**Description of the task**
Below are the records; count how many of their lines contain the word "questions" and give that number only.

**Material provided**
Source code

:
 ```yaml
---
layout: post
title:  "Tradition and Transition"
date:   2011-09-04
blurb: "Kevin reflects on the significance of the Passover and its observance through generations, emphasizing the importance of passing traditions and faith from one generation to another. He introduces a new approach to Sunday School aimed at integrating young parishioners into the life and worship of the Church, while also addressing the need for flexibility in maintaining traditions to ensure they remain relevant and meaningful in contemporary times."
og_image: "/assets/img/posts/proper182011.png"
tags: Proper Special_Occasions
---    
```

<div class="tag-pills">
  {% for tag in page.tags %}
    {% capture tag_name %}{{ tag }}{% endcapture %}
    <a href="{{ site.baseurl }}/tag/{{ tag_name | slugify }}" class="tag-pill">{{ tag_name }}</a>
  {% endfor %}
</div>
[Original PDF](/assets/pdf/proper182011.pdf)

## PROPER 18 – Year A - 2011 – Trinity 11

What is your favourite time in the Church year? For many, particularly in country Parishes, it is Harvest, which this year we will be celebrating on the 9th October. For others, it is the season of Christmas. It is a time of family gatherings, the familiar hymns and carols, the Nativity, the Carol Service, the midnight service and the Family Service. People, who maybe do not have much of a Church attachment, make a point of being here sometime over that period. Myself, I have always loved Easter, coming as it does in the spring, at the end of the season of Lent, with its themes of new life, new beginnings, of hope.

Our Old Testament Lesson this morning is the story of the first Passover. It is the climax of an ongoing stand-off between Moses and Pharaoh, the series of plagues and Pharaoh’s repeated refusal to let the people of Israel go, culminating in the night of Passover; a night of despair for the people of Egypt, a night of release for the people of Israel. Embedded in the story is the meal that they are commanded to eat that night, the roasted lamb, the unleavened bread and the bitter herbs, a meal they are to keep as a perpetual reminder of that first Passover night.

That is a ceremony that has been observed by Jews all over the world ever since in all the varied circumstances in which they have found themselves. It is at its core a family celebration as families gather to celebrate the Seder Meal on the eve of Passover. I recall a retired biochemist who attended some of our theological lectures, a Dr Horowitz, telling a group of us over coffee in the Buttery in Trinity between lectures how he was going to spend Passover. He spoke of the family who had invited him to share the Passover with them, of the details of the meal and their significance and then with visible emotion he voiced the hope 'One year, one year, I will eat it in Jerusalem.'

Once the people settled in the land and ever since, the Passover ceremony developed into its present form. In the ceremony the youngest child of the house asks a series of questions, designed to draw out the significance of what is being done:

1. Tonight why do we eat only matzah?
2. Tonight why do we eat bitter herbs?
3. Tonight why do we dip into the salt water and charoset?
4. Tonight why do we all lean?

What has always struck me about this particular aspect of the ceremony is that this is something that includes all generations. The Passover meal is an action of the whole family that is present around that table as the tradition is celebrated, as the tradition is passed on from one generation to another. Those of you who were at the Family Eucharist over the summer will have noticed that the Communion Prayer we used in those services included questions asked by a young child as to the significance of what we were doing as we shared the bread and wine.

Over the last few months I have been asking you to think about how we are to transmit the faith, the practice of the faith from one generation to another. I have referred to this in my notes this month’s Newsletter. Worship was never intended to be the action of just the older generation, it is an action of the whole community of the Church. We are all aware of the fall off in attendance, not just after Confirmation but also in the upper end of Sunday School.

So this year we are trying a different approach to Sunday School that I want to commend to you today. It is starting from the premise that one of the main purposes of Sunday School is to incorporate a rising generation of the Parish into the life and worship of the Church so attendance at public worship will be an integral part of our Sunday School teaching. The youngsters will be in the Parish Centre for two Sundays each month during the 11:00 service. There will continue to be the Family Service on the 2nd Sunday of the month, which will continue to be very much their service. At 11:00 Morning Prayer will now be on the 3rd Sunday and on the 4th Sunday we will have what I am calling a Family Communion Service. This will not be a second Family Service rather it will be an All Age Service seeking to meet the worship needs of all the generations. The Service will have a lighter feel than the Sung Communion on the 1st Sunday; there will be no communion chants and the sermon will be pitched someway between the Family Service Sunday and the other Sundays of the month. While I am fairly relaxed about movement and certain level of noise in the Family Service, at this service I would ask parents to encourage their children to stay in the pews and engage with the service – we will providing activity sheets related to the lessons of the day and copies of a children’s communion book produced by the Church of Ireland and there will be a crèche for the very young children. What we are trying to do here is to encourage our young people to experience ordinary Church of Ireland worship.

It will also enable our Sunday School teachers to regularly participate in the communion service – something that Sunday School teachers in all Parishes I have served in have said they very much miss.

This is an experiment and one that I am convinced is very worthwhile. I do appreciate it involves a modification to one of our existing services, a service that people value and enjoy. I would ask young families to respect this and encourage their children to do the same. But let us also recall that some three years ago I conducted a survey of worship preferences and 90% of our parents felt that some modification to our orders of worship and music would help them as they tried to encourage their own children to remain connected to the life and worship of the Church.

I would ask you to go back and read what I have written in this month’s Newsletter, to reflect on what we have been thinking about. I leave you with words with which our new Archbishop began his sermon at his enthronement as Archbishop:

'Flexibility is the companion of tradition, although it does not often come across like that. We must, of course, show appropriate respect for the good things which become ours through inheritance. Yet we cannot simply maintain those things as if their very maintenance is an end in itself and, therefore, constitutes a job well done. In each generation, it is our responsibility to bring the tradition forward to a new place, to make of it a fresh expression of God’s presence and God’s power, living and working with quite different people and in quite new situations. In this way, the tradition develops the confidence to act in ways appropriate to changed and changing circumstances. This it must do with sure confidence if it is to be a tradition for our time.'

**Task answer**
2